Selling less electricity is eroding Xcel Energy Inc.'s bottom line -- and, at the same time, shoring it up.
The Minneapolis-based utility has seen two consecutive quarters of lower electricity sales, which contributed to a 10 percent drop in first-quarter earnings.
Yet Xcel also is making money helping customers save energy, thanks to state-mandated programs that reward utilities for conserving power. Those conservation-related profits were $71 million before taxes last year, or roughly 5 percent of net earnings. Most of the savings occurred in Minnesota, where Xcel reported a record 1.53 percent conservation-related drop in electric use.
"That represents more than it would take to serve everybody in the city of Bloomington for a year," Laura McCarten, Xcel's regional vice president, said in an interview.
The gaining-by-losing paradox is the result of state programs that allow utilities to make a profit on investments to conserve power and reduce peak demand -- just as they do when building new power plants. Similar programs exist for natural gas conservation, which contributed a small share of Xcel's $71 million energy-saving profits.

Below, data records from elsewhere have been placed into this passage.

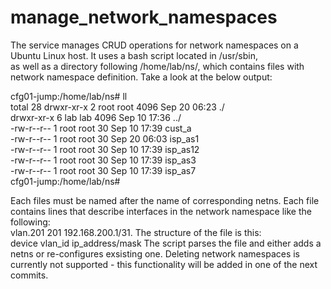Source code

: # manage_network_namespaces
The service manages CRUD operations for network namespaces on a Ubuntu Linux host. It uses a bash script located in /usr/sbin,  
 as well as a directory following /home/lab/ns/, which contains files with network namespace definition. Take a look at the below output:  
 
cfg01-jump:/home/lab/ns# ll  
total 28 
drwxr-xr-x 2 root root 4096 Sep 20 06:23 ./  
drwxr-xr-x 6 lab  lab  4096 Sep 10 17:36 ../  
-rw-r--r-- 1 root root   30 Sep 10 17:39 cust_a  
-rw-r--r-- 1 root root   30 Sep 20 06:03 isp_as1  
-rw-r--r-- 1 root root   30 Sep 10 17:39 isp_as12  
-rw-r--r-- 1 root root   30 Sep 10 17:39 isp_as3  
-rw-r--r-- 1 root root   30 Sep 10 17:39 isp_as7  
cfg01-jump:/home/lab/ns#

Each files must be named after the name of corresponding netns. Each file contains lines that describe interfaces in the network namespace like the following:  
vlan.201 201 192.168.200.1/31. 
The structure of the file is this:  
device    vlan_id    ip_address/mask 
The script parses the file and either adds a netns or re-configures exsisting one. Deleting network namespaces is currently not supported - this functionality will  be added in one of the next commits.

"The least expensive form of energy is not using energy," said Jim Bellessa, an analyst with D.A. Davidson & Co. in Great Falls, Mont. "It is a lot less expensive to conserve electricity than to build a brand-new power plant to satisfy energy demand."
Xcel achieved energy savings by spending $82 million last year in Minnesota on efforts that include subsidizing residential light bulb replacements with low-energy models, and offering advice and rebates to residential and commercial customers to cut lighting and other electric use.
In return, the utility was allowed to collect from ratepayers more than $50 million in conservation incentives in Minnesota. It earned $20 million in similar incentives in Colorado and New Mexico. This year, it will begin a program in South Dakota, another of the eight states that Xcel serves, McCarten said.